Pour commencer, bien que le Conseil d'Etat de Neuchâtel soit la seule autorité que l'on entende en ce moment sur le sujet, il n'est que justice de rappeler que la HEM de Neuchâtel -- qui est en fait formellement l'antenne neuchâteloise de la HEM de Genève -- est plus une école fédérale qu'une école cantonale: des 4,7 millions de francs de son budget, 2,5 millions viennent en effet de Berne. Cette somme, issue de l'impôt fédéral direct et de la TVA (payés par tous les citoyens suisses), est investie dans le Canton de Neuchâtel, et représente donc un apport important à sa vie culturelle -- et même économique; cette manne s'envolerait évidemment en fumée si le démantèlement de la HEM était mis à exécution.
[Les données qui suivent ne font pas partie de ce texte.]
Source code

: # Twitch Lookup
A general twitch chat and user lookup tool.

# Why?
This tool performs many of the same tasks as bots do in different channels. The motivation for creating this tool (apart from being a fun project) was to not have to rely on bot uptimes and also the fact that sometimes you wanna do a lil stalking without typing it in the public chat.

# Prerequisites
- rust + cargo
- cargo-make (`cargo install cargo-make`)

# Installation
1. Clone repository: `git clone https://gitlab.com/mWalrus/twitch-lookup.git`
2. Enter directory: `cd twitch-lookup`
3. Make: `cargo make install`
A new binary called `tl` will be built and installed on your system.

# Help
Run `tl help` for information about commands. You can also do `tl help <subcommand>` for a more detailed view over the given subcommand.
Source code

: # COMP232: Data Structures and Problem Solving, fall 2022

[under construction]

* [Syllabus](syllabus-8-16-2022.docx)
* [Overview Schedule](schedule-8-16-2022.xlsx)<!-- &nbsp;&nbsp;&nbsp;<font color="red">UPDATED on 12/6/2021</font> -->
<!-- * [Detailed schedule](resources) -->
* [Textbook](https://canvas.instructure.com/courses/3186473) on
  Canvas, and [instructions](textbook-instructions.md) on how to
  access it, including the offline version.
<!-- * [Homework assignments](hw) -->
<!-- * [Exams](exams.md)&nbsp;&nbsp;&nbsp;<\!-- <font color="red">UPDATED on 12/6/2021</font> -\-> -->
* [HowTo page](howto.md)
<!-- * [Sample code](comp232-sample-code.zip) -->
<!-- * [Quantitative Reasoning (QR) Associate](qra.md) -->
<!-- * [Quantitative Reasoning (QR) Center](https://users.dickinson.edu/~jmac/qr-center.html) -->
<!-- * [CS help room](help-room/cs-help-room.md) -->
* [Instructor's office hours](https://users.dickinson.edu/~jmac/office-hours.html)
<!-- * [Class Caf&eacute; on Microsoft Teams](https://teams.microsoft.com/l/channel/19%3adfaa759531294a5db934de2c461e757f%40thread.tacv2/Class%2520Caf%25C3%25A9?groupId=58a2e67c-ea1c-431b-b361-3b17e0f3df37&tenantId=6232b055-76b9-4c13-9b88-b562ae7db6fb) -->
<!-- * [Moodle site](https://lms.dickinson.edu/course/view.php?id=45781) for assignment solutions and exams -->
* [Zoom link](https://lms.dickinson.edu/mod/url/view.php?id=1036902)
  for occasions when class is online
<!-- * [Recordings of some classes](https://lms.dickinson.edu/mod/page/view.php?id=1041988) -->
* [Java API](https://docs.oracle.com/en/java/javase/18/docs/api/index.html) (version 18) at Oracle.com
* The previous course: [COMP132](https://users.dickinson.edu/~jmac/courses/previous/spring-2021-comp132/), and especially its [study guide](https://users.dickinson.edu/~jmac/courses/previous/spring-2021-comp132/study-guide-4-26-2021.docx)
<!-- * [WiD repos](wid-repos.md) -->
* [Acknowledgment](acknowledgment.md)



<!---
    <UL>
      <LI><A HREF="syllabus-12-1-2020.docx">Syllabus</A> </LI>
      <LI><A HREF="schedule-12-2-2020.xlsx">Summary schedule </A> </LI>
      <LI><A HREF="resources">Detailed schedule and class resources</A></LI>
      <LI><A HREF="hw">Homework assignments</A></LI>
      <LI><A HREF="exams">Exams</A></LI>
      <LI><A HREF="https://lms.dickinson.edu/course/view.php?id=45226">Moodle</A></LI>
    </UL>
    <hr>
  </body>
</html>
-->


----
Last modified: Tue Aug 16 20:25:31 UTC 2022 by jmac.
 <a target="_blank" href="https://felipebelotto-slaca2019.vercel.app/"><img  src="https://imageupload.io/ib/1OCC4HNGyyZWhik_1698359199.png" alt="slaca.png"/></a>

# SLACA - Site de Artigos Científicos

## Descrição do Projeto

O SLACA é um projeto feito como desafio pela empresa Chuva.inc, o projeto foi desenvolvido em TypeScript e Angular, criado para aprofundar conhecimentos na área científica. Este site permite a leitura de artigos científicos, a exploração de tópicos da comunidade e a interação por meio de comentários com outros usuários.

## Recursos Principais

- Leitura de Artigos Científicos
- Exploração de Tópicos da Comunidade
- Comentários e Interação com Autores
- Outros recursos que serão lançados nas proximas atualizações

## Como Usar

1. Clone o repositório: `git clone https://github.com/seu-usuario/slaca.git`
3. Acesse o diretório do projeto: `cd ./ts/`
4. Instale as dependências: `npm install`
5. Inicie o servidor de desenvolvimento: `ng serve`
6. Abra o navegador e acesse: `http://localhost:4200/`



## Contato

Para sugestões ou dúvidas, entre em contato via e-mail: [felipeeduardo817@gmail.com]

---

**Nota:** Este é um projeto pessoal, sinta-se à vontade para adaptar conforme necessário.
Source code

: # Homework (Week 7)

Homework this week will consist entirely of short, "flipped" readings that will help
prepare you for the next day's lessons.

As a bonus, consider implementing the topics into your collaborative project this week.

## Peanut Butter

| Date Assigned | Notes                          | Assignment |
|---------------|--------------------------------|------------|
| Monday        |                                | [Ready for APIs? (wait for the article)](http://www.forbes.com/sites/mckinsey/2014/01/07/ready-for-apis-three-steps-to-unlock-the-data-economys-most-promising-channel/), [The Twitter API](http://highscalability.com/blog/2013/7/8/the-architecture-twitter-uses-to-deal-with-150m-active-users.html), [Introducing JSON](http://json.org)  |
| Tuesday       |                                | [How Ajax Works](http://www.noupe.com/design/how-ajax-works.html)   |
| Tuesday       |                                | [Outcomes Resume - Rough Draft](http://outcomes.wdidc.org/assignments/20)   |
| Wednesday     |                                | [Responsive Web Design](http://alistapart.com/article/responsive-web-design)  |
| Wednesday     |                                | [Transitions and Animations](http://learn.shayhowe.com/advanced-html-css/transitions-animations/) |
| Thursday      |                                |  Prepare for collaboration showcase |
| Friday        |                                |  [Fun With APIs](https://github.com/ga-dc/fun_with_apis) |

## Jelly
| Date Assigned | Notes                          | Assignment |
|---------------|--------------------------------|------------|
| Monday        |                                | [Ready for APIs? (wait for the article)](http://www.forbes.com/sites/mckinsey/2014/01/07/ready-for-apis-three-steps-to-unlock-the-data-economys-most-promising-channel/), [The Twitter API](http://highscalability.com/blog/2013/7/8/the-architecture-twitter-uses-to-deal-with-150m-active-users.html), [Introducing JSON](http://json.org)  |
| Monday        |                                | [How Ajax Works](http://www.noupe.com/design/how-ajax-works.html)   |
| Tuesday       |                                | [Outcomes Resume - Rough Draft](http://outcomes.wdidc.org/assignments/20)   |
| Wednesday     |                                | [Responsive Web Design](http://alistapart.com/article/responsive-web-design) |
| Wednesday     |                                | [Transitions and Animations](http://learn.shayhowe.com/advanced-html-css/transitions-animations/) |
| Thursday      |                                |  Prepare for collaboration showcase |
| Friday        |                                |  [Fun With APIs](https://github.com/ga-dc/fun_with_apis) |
D'autre part, les 2,2 millions d'économies annoncés par le Conseil d'Etat (un peu rapidement, nous y reviendrons) représentent un pour mille du train de vie du canton -- de quelque 2 milliards -- et ne seront en toute hypothèse pas d'un grand secours pour rétablir l'équilibre; dans ces conditions, la mesure semble davantage symbolique qu'autre chose, et est peut-être tout simplement destinée à montrer à tous la détermination d'un gouvernement dont la situation actuelle est plus que délicate. On rappellera par exemple qu'au printemps 2017, le peuple neuchâtelois refusait par référendum une fusion hospitalière, et décidait du maintien de deux hôpitaux complets et indépendants à Neuchâtel et à La Chaux-de-Fonds, villes distantes l'une de l'autre de 25 kilomètres seulement. Les surcoûts engendrés par un système de santé otage des rivalités entre Haut et Bas du canton sont bien sûr d'un ordre de grandeur tout autre qu'une Haute Ecole de Musique fonctionnant avec dix-huit équivalents plein temps (administration et direction incluses); mais de tout cela, évidemment, il n'a pas été soufflé mot dans les débats houleux des dernières semaines...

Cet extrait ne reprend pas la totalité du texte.